Targeting Promotions to Minimize Cost and Maximize Return

  It’s worth noting that a channel partner program is an investment. When planning an incentive marketing strategy, craft beer producers need to focus on maximizing the return on their marketing spend. This means that they should target first and scale second.

  For instance, would it make more sense financially to target your program to the sales and brand managers at the distributor level or the individual reps who work beneath them? It depends on your go-to-market strategy and the size and number of distributors you work with. If you sell through smaller wholesalers with a handful of reps, who each are responsible for a significant portion of your overall sales volume, then it might make sense to structure your program to reward individual sales reps. On the other hand, if you’re selling through a number of wholesalers and distributors, or an extremely large distributor with thousands of reps, it might make more sense to target your incentive programs to sales and brand managers.

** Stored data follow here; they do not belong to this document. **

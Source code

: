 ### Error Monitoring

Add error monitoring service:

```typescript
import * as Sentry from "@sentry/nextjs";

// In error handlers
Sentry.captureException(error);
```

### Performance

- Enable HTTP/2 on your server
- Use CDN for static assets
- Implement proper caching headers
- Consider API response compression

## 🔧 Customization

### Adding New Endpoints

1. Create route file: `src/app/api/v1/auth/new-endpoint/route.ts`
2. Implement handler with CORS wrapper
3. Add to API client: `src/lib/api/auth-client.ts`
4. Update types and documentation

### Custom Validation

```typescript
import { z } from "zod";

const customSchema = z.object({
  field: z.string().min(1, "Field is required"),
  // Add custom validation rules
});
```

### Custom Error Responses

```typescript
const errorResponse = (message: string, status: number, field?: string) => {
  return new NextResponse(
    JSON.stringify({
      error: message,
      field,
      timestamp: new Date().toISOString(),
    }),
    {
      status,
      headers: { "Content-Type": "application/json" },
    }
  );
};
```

  Additionally, from those managers and sales reps, craft beer producers can set qualification thresholds, based on sales volume or engagement, to ensure that their incentive program spend is allocated toward the participants who are most impactful to their sales growth.

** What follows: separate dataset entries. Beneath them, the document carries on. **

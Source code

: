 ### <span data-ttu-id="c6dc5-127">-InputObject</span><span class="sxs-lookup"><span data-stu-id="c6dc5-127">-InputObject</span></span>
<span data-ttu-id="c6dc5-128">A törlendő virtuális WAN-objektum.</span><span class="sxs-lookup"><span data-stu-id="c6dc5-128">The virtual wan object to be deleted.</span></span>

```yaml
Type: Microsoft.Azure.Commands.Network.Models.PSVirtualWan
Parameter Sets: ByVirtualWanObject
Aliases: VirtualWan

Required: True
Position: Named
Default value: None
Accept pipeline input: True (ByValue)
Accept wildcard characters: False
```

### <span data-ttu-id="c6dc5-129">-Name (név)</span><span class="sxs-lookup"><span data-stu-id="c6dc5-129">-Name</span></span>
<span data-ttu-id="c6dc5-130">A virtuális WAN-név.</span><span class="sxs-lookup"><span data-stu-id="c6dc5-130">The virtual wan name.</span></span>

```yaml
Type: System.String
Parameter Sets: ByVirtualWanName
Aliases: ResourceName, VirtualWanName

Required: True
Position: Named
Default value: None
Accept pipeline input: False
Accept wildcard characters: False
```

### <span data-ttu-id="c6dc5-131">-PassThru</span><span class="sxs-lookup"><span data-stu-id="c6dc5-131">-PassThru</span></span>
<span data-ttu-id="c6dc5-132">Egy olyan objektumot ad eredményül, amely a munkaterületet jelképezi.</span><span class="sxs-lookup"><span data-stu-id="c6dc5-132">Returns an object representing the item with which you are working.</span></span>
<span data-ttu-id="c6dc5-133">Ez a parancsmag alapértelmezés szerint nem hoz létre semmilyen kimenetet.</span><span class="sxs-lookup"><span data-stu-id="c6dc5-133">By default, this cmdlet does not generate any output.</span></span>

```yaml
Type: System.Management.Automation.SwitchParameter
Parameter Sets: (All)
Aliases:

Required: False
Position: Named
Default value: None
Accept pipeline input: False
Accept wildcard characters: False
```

  Another aspect of your targeting strategy is choosing to set incentive promotions by specific regions or product lines, based on strategic initiatives and opportunities for growth.   

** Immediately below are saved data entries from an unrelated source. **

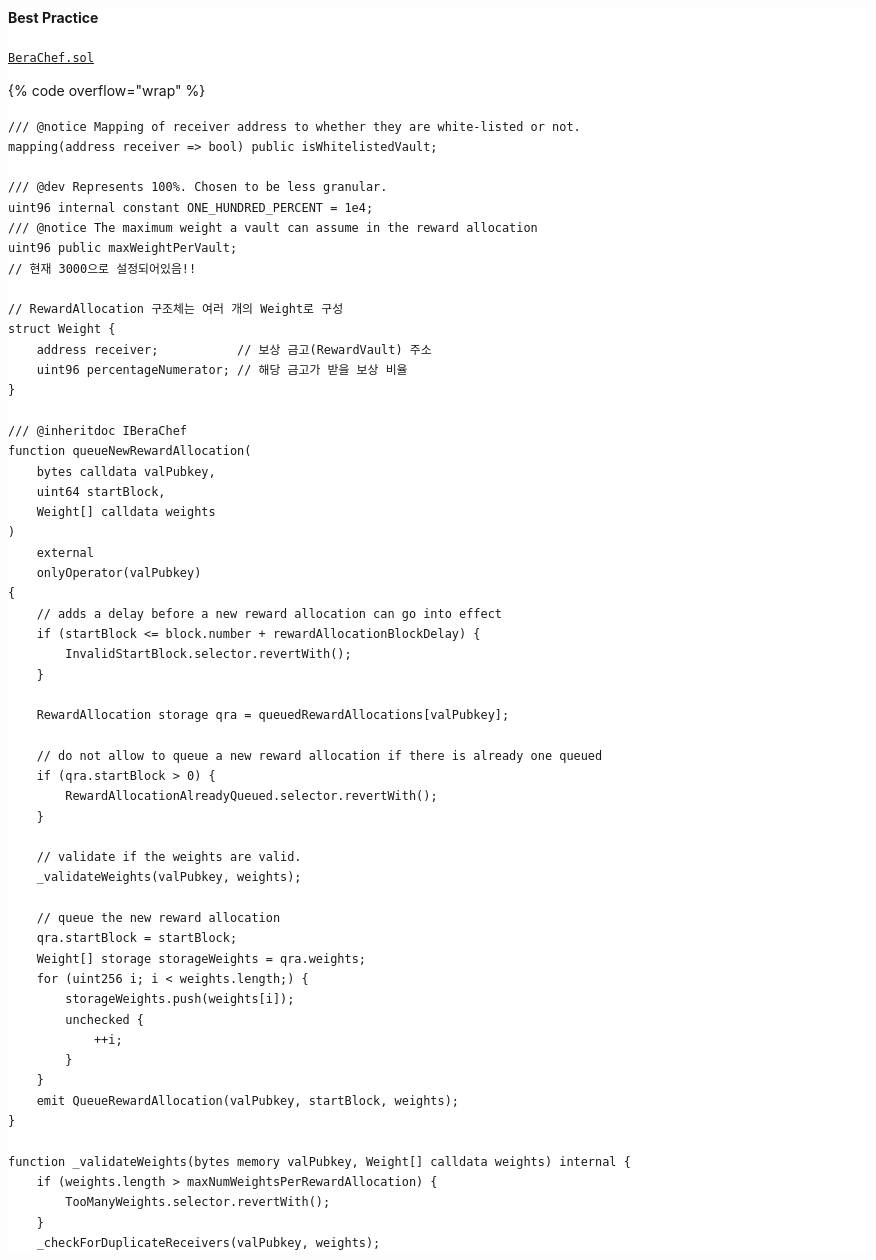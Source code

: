 #### Best Practice

[`BeraChef.sol`](https://github.com/wiimdy/bearmoon/blob/1e6bc4449420c44903d5bb7a0977f78d5e1d4dff/Core/src/pol/rewards/BeraChef.sol#L392-L394)

{% code overflow="wrap" %}
```solidity
/// @notice Mapping of receiver address to whether they are white-listed or not.
mapping(address receiver => bool) public isWhitelistedVault;

/// @dev Represents 100%. Chosen to be less granular.
uint96 internal constant ONE_HUNDRED_PERCENT = 1e4;
/// @notice The maximum weight a vault can assume in the reward allocation
uint96 public maxWeightPerVault;
// 현재 3000으로 설정되어있음!!

// RewardAllocation 구조체는 여러 개의 Weight로 구성
struct Weight {
    address receiver;           // 보상 금고(RewardVault) 주소
    uint96 percentageNumerator; // 해당 금고가 받을 보상 비율
}

/// @inheritdoc IBeraChef
function queueNewRewardAllocation(
    bytes calldata valPubkey,
    uint64 startBlock,
    Weight[] calldata weights
)
    external
    onlyOperator(valPubkey)
{
    // adds a delay before a new reward allocation can go into effect
    if (startBlock <= block.number + rewardAllocationBlockDelay) {
        InvalidStartBlock.selector.revertWith();
    }

    RewardAllocation storage qra = queuedRewardAllocations[valPubkey];

    // do not allow to queue a new reward allocation if there is already one queued
    if (qra.startBlock > 0) {
        RewardAllocationAlreadyQueued.selector.revertWith();
    }

    // validate if the weights are valid.
    _validateWeights(valPubkey, weights);

    // queue the new reward allocation
    qra.startBlock = startBlock;
    Weight[] storage storageWeights = qra.weights;
    for (uint256 i; i < weights.length;) {
        storageWeights.push(weights[i]);
        unchecked {
            ++i;
        }
    }
    emit QueueRewardAllocation(valPubkey, startBlock, weights);
}

function _validateWeights(bytes memory valPubkey, Weight[] calldata weights) internal {
    if (weights.length > maxNumWeightsPerRewardAllocation) {
        TooManyWeights.selector.revertWith();
    }
    _checkForDuplicateReceivers(valPubkey, weights);

```

[^1]: 30일 쿨다운 기준\
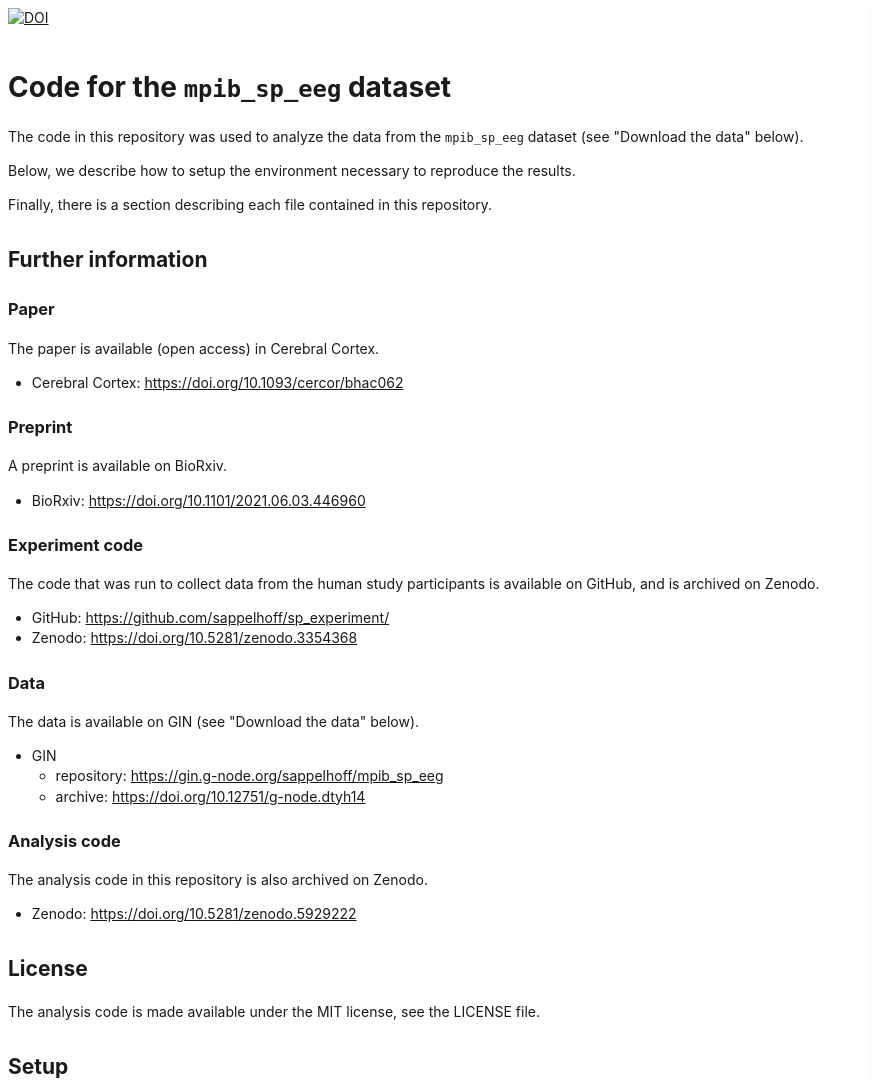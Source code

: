 [![DOI](https://zenodo.org/badge/369565611.svg)](https://zenodo.org/badge/latestdoi/369565611)

# Code for the `mpib_sp_eeg` dataset

The code in this repository was used to analyze the data from the `mpib_sp_eeg` dataset
(see "Download the data" below).

Below, we describe how to setup the environment necessary to reproduce the results.

Finally, there is a section describing each file contained in this repository.

## Further information

### Paper

The paper is available (open access) in Cerebral Cortex.

- Cerebral Cortex: https://doi.org/10.1093/cercor/bhac062

### Preprint

A preprint is available on BioRxiv.

- BioRxiv: https://doi.org/10.1101/2021.06.03.446960

### Experiment code

The code that was run to collect data from the human study participants is
available on GitHub, and is archived on Zenodo.

- GitHub: https://github.com/sappelhoff/sp_experiment/
- Zenodo: https://doi.org/10.5281/zenodo.3354368

### Data

The data is available on GIN (see "Download the data" below).

- GIN
    - repository: https://gin.g-node.org/sappelhoff/mpib_sp_eeg
    - archive: https://doi.org/10.12751/g-node.dtyh14

### Analysis code

The analysis code in this repository is also archived on Zenodo.

- Zenodo: https://doi.org/10.5281/zenodo.5929222

## License

The analysis code is made available under the MIT license, see the LICENSE file.

## Setup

Collecting More Complete Data Throughout Your Channel

  Craft beer producers, like many other companies who sell into a channel, often struggle with having inaccurate and incomplete data about their channel. Your incentive program is an opportunity to motivate distributors and wholesalers to provide more complete data. There are several ways craft beer producers can use their incentive program to fill in gaps in channel data:

•   Structuring enrollment forms that capture contact information and firmographic data during program registration.

•   Including automated tools for sales reps to attach invoices or other documents as part of the program’s sales verification process.

•   Offering rewards to participating sales reps for referring other reps within their organization.

•   Rewarding sales reps for completing voluntary surveys that can be used to clean up your existing database or collect more information about your participants’ interests, demographic and lifestyle.

•   Analyzing engagement datapoints the program generates to spot highly engaged accounts that are ripe for upsells and cross-sells.

  All of this information can be used to inform your sales and marketing strategy and increase the level of personalization you offer your supply chain partners.

  However, all the data in the world is useless unless you’re able to act on it. Modern incentive software includes CRM integration, data filters, reporting dashboards and custom reports to streamline this data for optimal use.

Enabling Your Distributor and Wholesaler Sales Reps

  Do you know one of the quickest ways to build brand preference with an indirect sales rep? Provide quality sales enablement. Using proven strategies to educate sales reps on your brand and your products makes it easy for them to sell your products to vendors.

  Integrating interactive quizzes and training videos with your incentive program is a powerful tool for supplying your external sales reps with the knowledge they need to sell your beer. This education can be supplemented by your incentive program’s digital communication platforms. (If you use this kind of strategy, make sure to break things up into bite-sized pieces and focus on the highlights your partners will need to help you go-to-market). Additionally, these quizzes are another opportunity for sales reps to earn rewards, increasing the overall value proposition of your program.

Deepening Relationships Throughout Your Channel

  Finally, in addition to short-term sales growth and marketing penetration, your incentive program has another benefit that will have a lasting impact on the success of your go-to-market strategy: relationship-building. Non-cash rewards are a social currency that achieve emotional impact and memorability with sales reps at distributors and wholesalers. In addition to motivating sales growth and reinforcing desired behavior, the rewards your program offers create a sense of personalization.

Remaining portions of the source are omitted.